A small blue knit cap on his head where strands of dark hair poke out.

His face is squished and wrinkly and if his eyes were open, they would be a beautiful shade of gold like his mothers.

I gently rock in the rocking chair next to Bambi’s bed soothing the sleeping baby in my arms. Noah’s barely been in the basinet they provided because neither of us could give up holding him.

He fits comfortably in one of my arms, the tattoos dark and colorful surrounding him.

My heart skips a beat when he gurgles and twitches in his sleep.

“You don’t know this, but you’ve changed everything. If it weren’t for you, I may have missed out on the best thing in my life. Well, things now.”

I brush a fingertip over his scrunched nose and marvel at the person we made.

He may have been an accident or unintentional, but he was never a mistake.

He’s perfect and so is his mother. I look over at her fast asleep with her red ponytail all messed up and her mouth slightly open as she breathes deeply.

I don’t know how I could have ever thought I didn’t want this.

I know I was afraid that I might be like my father.

That having a family meant losing myself and falling to the bottle like he did.

Now I know that was his choice, and mine will be different.

I choose to be better, to accept the love of the woman of my dreams and to give as much love as I possess to our son.

The anger and scars I have from my childhood will never truly disappear, but I can move on from the hatred and learn from his mistakes. I have no doubt there will be times I suck at being a dad, but I won’t blame our son for that, and I won’t let it dictate the future.

“I promise I’ll never blame you for my shortcomings.

You’re going to have so much love you won’t know what to do with it all,” I whisper down to my son in my arms. “Things are going to be different for you. We’re going to laugh and play and as soon as your mother is willing, we’ll give you a sibling to love and play with too. Maybe more than one.”

“I heard that,” Bambi mutters sleepily. I look up to find her eyes half open and watching us.

“Do you disagree?” I ask and she smirks.

“No. But I’m not sure how well we’ll all fit in our two-bedroom apartment.”

“We’ll fit, don’t worry about that.”

She giggles and then winces, rubbing low on her abdomen.

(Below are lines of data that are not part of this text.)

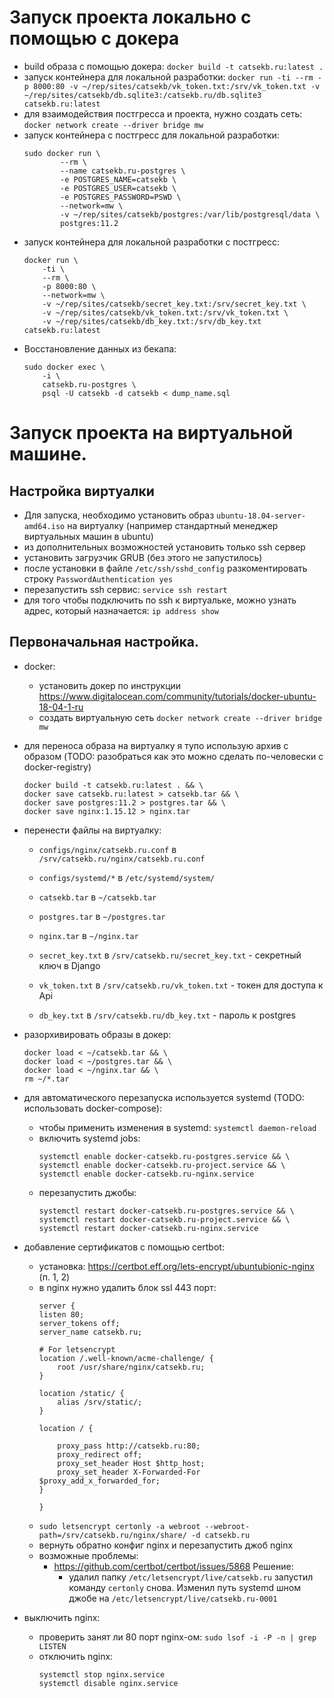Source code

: # Запуск проекта локально с помощью с докера
- build образа с помощью докера: `docker build -t catsekb.ru:latest .`
- запуск контейнера для локальной разработки: `docker run -ti --rm -p 8000:80 -v ~/rep/sites/catsekb/vk_token.txt:/srv/vk_token.txt -v ~/rep/sites/catsekb/db.sqlite3:/catsekb.ru/db.sqlite3 catsekb.ru:latest`
- для взаимодействия постгресса и проекта, нужно создать сеть: `docker network create --driver bridge mw`
- запуск контейнера с постгресс для локальной разработки:
    ```
    sudo docker run \
            --rm \
            --name catsekb.ru-postgres \
            -e POSTGRES_NAME=catsekb \
            -e POSTGRES_USER=catsekb \
            -e POSTGRES_PASSWORD=PSWD \
            --network=mw \
            -v ~/rep/sites/catsekb/postgres:/var/lib/postgresql/data \
            postgres:11.2
    ```
- запуск контейнера для локальной разработки c постгресс: 
    ```
    docker run \
        -ti \
        --rm \
        -p 8000:80 \ 
        --network=mw \ 
        -v ~/rep/sites/catsekb/secret_key.txt:/srv/secret_key.txt \ 
        -v ~/rep/sites/catsekb/vk_token.txt:/srv/vk_token.txt \
        -v ~/rep/sites/catsekb/db_key.txt:/srv/db_key.txt catsekb.ru:latest
    ```
- Восстановление данных из бекапа: 
    ```
    sudo docker exec \
        -i \
        catsekb.ru-postgres \
        psql -U catsekb -d catsekb < dump_name.sql
    ```

# Запуск проекта на виртуальной машине.

## Настройка виртуалки

- Для запуска, необходимо установить образ `ubuntu-18.04-server-amd64.iso` на виртуалку 
(например стандартный менеджер виртуальных машин в ubuntu)
- из дополнительных возможностей установить только ssh сервер
- установить загрузчик GRUB (без этого не запустилось)
- после установки в файле `/etc/ssh/sshd_config` разкоментировать строку `PasswordAuthentication yes`
- перезапустить ssh сервис: `service ssh restart`
- для того чтобы подключить по ssh к виртуальке, можно узнать адрес, который назначается: `ip address show`

## Первоначальная настройка.

- docker:
    - установить докер по инструкции https://www.digitalocean.com/community/tutorials/docker-ubuntu-18-04-1-ru
    - создать виртуальную сеть `docker network create --driver bridge mw`

- для переноса образа на виртуалку я тупо использую архив с образом (TODO: разобраться как это можно сделать по-человески с docker-registry)
    ```
    docker build -t catsekb.ru:latest . && \
    docker save catsekb.ru:latest > catsekb.tar && \
    docker save postgres:11.2 > postgres.tar && \
    docker save nginx:1.15.12 > nginx.tar
    ```

- перенести файлы на виртуалку:
     -  `configs/nginx/catsekb.ru.conf` в `/srv/catsekb.ru/nginx/catsekb.ru.conf`
     -  `configs/systemd/*` в `/etc/systemd/system/`
     
     - `catsekb.tar` в `~/catsekb.tar`
     - `postgres.tar` в `~/postgres.tar`
     - `nginx.tar` в `~/nginx.tar`
     
     - `secret_key.txt` в `/srv/catsekb.ru/secret_key.txt` - секретный ключ в Django
     - `vk_token.txt` в `/srv/catsekb.ru/vk_token.txt` - токен для доступа к Api
     - `db_key.txt` в `/srv/catsekb.ru/db_key.txt` - пароль к postgres 

- разорхивировать образы в докер:
    ```
    docker load < ~/catsekb.tar && \
    docker load < ~/postgres.tar && \
    docker load < ~/nginx.tar && \
    rm ~/*.tar
    ```
    
- для автоматического перезапуска используется systemd (TODO: использовать docker-compose):
    - чтобы применить изменения в systemd: `systemctl daemon-reload`
    - включить systemd jobs:
        ```
        systemctl enable docker-catsekb.ru-postgres.service && \
        systemctl enable docker-catsekb.ru-project.service && \ 
        systemctl enable docker-catsekb.ru-nginx.service
        
        ```
    - перезапустить джобы:
        ```
        systemctl restart docker-catsekb.ru-postgres.service && \
        systemctl restart docker-catsekb.ru-project.service && \
        systemctl restart docker-catsekb.ru-nginx.service 
        
        ```

- добавление сертификатов с помощью certbot:
    - установка: https://certbot.eff.org/lets-encrypt/ubuntubionic-nginx (п. 1, 2)
    - в nginx нужно удалить блок ssl 443 порт:
        ```
        server {
        listen 80;
        server_tokens off;
        server_name catsekb.ru;
    
        # For letsencrypt
        location /.well-known/acme-challenge/ {
            root /usr/share/nginx/catsekb.ru;
        }
    
        location /static/ {
            alias /srv/static/;
        }
    
        location / {
    
            proxy_pass http://catsekb.ru:80;
            proxy_redirect off;
            proxy_set_header Host $http_host;
            proxy_set_header X-Forwarded-For $proxy_add_x_forwarded_for;
        }
    
      }
      ```
    - `sudo letsencrypt certonly -a webroot --webroot-path=/srv/catsekb.ru/nginx/share/ -d catsekb.ru`
    - вернуть обратно конфиг nginx и перезапустить джоб nginx
    - возможные проблемы:
        - https://github.com/certbot/certbot/issues/5868 Решение:
            - удалил папку `/etc/letsencrypt/live/catsekb.ru` 
            запустил команду `certonly` снова. 
            Изменил путь systemd шном джобе на `/etc/letsencrypt/live/catsekb.ru-0001`  


- выключить nginx:
    - проверить занят ли 80 порт nginx-ом: `sudo lsof -i -P -n | grep LISTEN` 
    - отключить nginx:
        ```
        systemctl stop nginx.service
        systemctl disable nginx.service
        ```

“Sore? Do you need a nurse?”

“No, I’m fine. I just can’t laugh yet. I think I just peed myself. At least I hope that was pee.”

I stare wide eyed at her, mentally flipping through all the books I read about childbirth and the possible aftereffects. Bambi reaches out and pats my arm not holding Noah.

“It’s fine relax, I was joking. Nothing is wrong. The doctor and nurses said everything went as it should.”

I exhale a deep breath, relieved to know nothing went wrong with her health during labor.

“That’s not a very funny joke,” I chide, but only half-heartedly.

“I thought it was pretty funny,” she mutters. I scowl. “How is he? Still sleeping?”

“Like a log. Hopefully that’s a good omen for the future. All the books said to be prepared for many sleepless nights in the beginning. Maybe we got lucky.”

Bambi pushes herself higher up on the inclined bed and as soon as she’s settled, I reach over and place a kiss to her cheek. Her hair sticks up in every direction and she’s still a little sticky with sweat, but she’s perfectly beautiful to me.

“I think we’re lucky,” she says with a soft smile.

“I think so too.”

I know we’re not talking about Noah’s sleep schedule anymore.

I’ve felt lucky since that first night on my boat when she had more courage than me to kiss me first. If it weren’t for that night, my life would be on a completely different path right now, the wrong path.

I internally shudder considering I could have lived a life without ever truly loving.

A life without Bambi or Noah. A half-life always missing the most important piece.

“Get some more sleep, love. I’m not going anywhere. I’ll watch over you both.”

She nods, already slipping back into sleep. I tuck the blanket up around her neck and press another kiss to her forehead, Noah still fast asleep in my arms. My perfect little family.